Saturday, February 7, 2009

Two Canvases - A Brief Tutorial

DFM SCs,

In response to recent discussions on the darkness of some of the sketches:

Do not fool yourself into thinking the jpg is any less transformable than the paper. The computer does not know what looks good - your eye knows. You are still an artist in the time between when you put down the pencil and when you click "Post It!"

Pixels and LCDs and photons and phosphors are not paper, and only the Pattern Recognition Supercomputer in your head can be trusted to make the digital canvas look like the parchment canvas. The magic wand called "Curves" is the most direct route to this end, so that is what I will be showing you.

Dad is the only one I know of that has Photoshop, but he also has the GIMP. Plus, the GIMP's just better. (In my Pattern Recognition Supercomputer, anyway.) So that's what we'll be using.
www.gimp.org


Open your scan in the GIMP, go right to Curves, don't touch anything else yet.
Colors->Curves

The idea here is that the lower left corner is black, and the upper right corner is white, and the diagonal line is all the grays in between. What you can do with Curves is make the blacks blacker, and the lights lighter. You can do other things too, but this is the only type of curve I know and trust. Plus, it's all we really want to do.
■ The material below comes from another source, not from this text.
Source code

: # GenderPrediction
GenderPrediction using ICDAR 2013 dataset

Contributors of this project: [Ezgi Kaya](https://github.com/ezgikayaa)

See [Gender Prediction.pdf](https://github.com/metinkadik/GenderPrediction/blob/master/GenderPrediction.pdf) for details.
Click on the line down near the lower left, and drag it down. Click on the line again up near the upper right and drag it up. Try to keep the line from touching the edges. Adjust until the image looks like your inner artist wants it to look. Here you can see I needed just a touch of black, but a good deal of white.


I also threw in a Color->Desaturate (Luminosity), which removes all color and makes everything a shade of gray. It may make the image too cold, but I'll leave it for now.

All of this is done to account for the strange little things your scanner or cheap digital camera does to your sketch as it is translating light into pixels.

You are Done! Post!





-mf

1 comment:

  1. Super Tutorial! Thanks. I've been using the "Brightness" and "Contrast" buttons. I'll be moving over to Curves.